【EURO】ウクライナを粉砕。新生フランス、優勝候補に名乗り

  • 了戒美子●文 text by Ryokai Yoshiko
  • photo by Getty Images

 後半に入ると、その傾向はさらに強くなり、53分にはあっさりと先制点を手に入れる。リベリーからベンゼマ、更にメネスへと、ゴール前で左から右へウクライナ守備陣を翻弄。ペネルティエリアに右から侵入したメネスが豪快に左足を振り抜く、美しい形の先制点だった。

 この日先発の座を手に入れたメネスはリーグアンの最年少得点記録を持ち、ジダンの後継者としての期待がかかる25歳。フランス代表にはブラン監督就任後に初招集されて定着した。今後、代表で中心的役割を果たすことを期待されている。

 ブラン監督は「個人的なことには言及したくはないのだが」と前置きしながら、「彼はもっと自信を持たなくてはいけない。素晴らしい才能があるのだから」と、その期待感を口にした。

 続く2点目も右サイドでゲームを作りゴール前で左に展開。メネスが絡んでベンゼマ、そして最後はキャバイエが左足で決めている。1トップに起用されているベンゼマはこの日2アシスト。ゴール前での味方を使う巧みな動き、柔らかいパスは秀逸だ。

 気になることがあるとすれば、リベリーがこの日はシュートゼロに終わったことくらいか。
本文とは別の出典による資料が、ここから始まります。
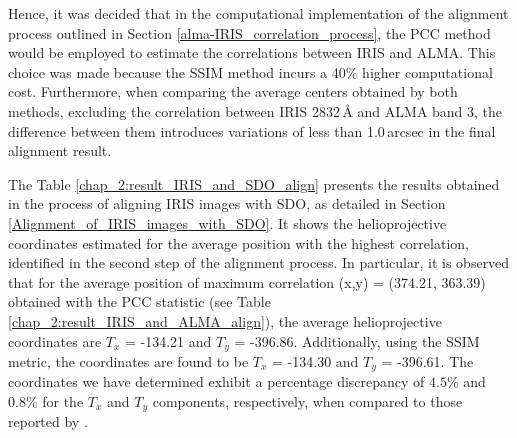 \documentclass[a4paper,alpha-refs]{eSpectra}
\begin{document}
Hence, it was decided that in the computational implementation of the alignment process outlined in Section \ref{alma-IRIS_correlation_process}, the PCC method would be employed to estimate the correlations between IRIS and ALMA. This choice was made because the SSIM method incurs a 40\% higher computational cost. Furthermore, when comparing the average centers obtained by both methods, excluding the correlation between IRIS 2832\,Å and ALMA band 3, the difference between them introduces variations of less than 1.0\,arcsec in the final alignment result.









The Table \ref{chap_2:result_IRIS_and_SDO_align} presents the results obtained in the process of aligning IRIS images with SDO, as detailed in Section \ref{Alignment_of_IRIS_images_with_SDO}. It shows the helioprojective coordinates estimated for the average position with the highest correlation, identified in the second step of the alignment process. 
In particular, it is observed that for the average position of maximum correlation (x,y) = (374.21, 363.39) obtained with the PCC statistic (see Table \ref{chap_2:result_IRIS_and_ALMA_align}), the average helioprojective coordinates are $T_x$ = -134.21 and $T_y$ = -396.86. Additionally, using the SSIM metric, the coordinates are found to be $T_x$ = -134.30 and $T_y$ = -396.61. The coordinates we have determined exhibit a percentage discrepancy of $4.5\%$ and $0.8\%$ for the $T_x$ and $T_y$ components, respectively, when compared to those reported by \cite{SALSA_guia}. 
\end{document}
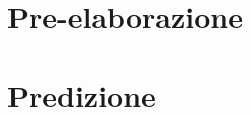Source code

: \documentclass[%
    corpo=12pt,
    twoside,
    oldstyle,
    autoretitolo,
    greek,
    evenboxes,
]{toptesi}
\begin{document}




\chapter{Pre-elaborazione}
\label{chap:preprocessing}



\chapter{Predizione}
\label{chap:forecasting}
\end{document}
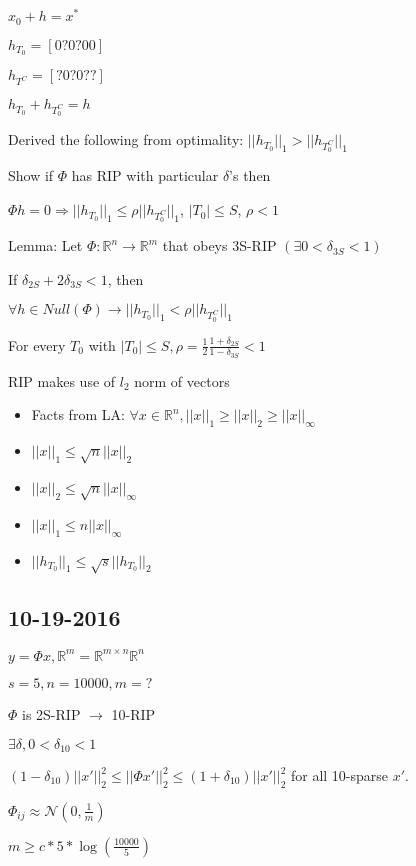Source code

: \documentclass[12pt,letterpaper]{report}
\begin{document}
$x_0 + h = x^*$

$h_{T_0} = [0 ? 0 ? 0 0]$

$h_{T^C} = [? 0 ? 0 ? ?]$

$h_{T_0} + h_{T_0^C} = h$

Derived the following from optimality: $||h_{T_0}||_1 > ||h_{T_0^C}||_1$

Show if $\Phi$ has RIP with particular $\delta$'s then

$\Phi h = 0 \Rightarrow ||h_{T_0}||_1 \leq \rho ||h_{T_0^C}||_1$, $|T_0| \leq S$, $\rho < 1$


Lemma: Let $\Phi : \mathbb{R}^n \rightarrow \mathbb{R}^m$ that obeys 3S-RIP $(\exists 0 < \delta_{3S} < 1)$

If $\delta_{2S} + 2 \delta_{3S} < 1$, then

$\forall h \in Null(\Phi) \rightarrow ||h_{T_0}||_1 < \rho ||h_{T_0^C}||_1$

For every $T_0$ with $|T_0| \leq S, \rho = \frac{1}{2} \frac{1 + \delta_{2S}}{1 -\delta_{3S}} < 1$

RIP makes use of $l_2$ norm of vectors

\begin{itemize}
\item Facts from LA: $\forall x \in \mathbb{R}^n, ||x||_1 \geq ||x||_2 \geq ||x||_\infty$
\item $||x||_1 \leq \sqrt{n} ||x||_2$
\item $||x||_2 \leq \sqrt{n} ||x||_\infty$
\item $||x||_1 \leq n ||x||_\infty$
\item $||h_{T_0}||_1 \leq \sqrt{s} ||h_{T_0}||_2$
\end{itemize}

\subsection*{10-19-2016}

$y = \Phi x, \mathbb{R}^m = \mathbb{R}^{m \times n} \mathbb{R}^n$

$s = 5, n = 10000, m = ?$

$\Phi$ is 2S-RIP $\rightarrow$ 10-RIP

$\exists \delta, 0 < \delta_{10} < 1$

$(1-\delta_{10})||x'||_2^2 \leq ||\Phi x'||_2^2 \leq (1+\delta_{10})||x'||_2^2$ for all 10-sparse $x'$.

$\Phi_{ij} \approx \mathcal{N}(0, \frac{1}{m})$

$m \geq c * 5 * \log(\frac{10000}{5})$
\end{document}
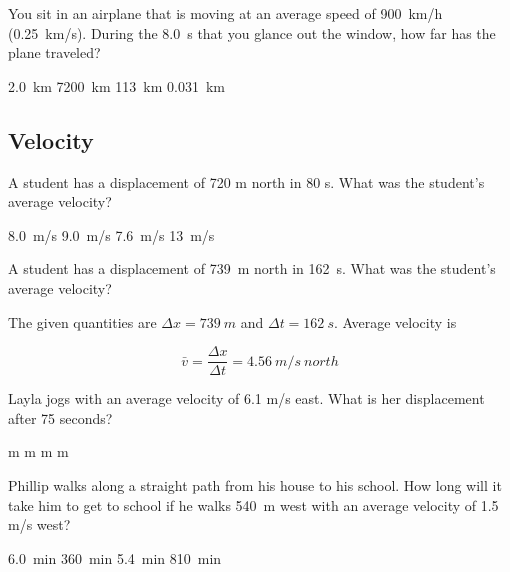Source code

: \documentclass[answers]{exam}
\begin{document}
\begin{questions}
\begin{questions}
\question %
You sit in an airplane that is moving at an average speed of 
\SI{900}{km/h} (\SI{0.25}{km/s}). During the \SI{8.0}{s}
that you glance out the window, how far has the plane traveled?

\begin{choices}
\CorrectChoice \SI{2.0}{km}
\choice \SI{7200}{km}
\choice \SI{113}{km}
\choice \SI{0.031}{km}
\end{choices}


\subsection*{Velocity}
\question %
A student has a displacement of 720 m north in 80 s. What was the student's average velocity?

\begin{choices}
\choice \SI{8.0}{m/s}
\CorrectChoice \SI{9.0}{m/s}
\choice \SI{7.6}{m/s}
\choice \SI{13}{m/s}
\end{choices}


\question
A student has a displacement of \SI{739}{m} north in \SI{162}{s}. What was the student's average velocity?

\begin{solution}
    The given quantities are $\Delta{x} = \SI{739}{m}$ and $\Delta{t} = \SI{162}{s}$. Average velocity is

\begin{equation*}
        \bar{v} = \frac{\Delta{x}}{\Delta{t}} = \SI{4.56}{m/s\ north}
\end{equation*}
\end{solution}



\question %
Layla jogs with an average velocity of 6.1 m/s east. What is her displacement after 75 seconds?

\begin{choices}
 m
 m
 m
 m
\end{choices}


\question %
Phillip walks along a straight path from his house to his school. How long will it take him to get to school if he walks \SI{540}{m} west with an average velocity of 1.5 m/s west?

\begin{choices}
\CorrectChoice \SI{6.0}{min}
\choice \SI{360}{min}
\choice \SI{5.4}{min}
\choice \SI{810}{min}



\end{choices}
\end{questions}
\end{questions}
\end{document}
とはいえ1点目を始め、ゴール前のシーンには再三かかわっているし、この日のマン・オブ・ザ・マッチにも選出されている。

「スウェーデン戦が重要なのは分かっている。初戦に引き分けたら最後の試合は当然、大切になる」(ブラン監督)

 これでフランスはイングランドと勝ち点4で並び、3位には勝ち点3のウクライナがつけている。勝ち点0のスウェーデンにとっては消化試合となるが、フランスは引き分け以上の結果を残さなくてはならない。というより、決勝トーナメントで上位進出をするためには自分たちをリズムに乗せることが必要。次戦もさらっと勝っておきたいところだ。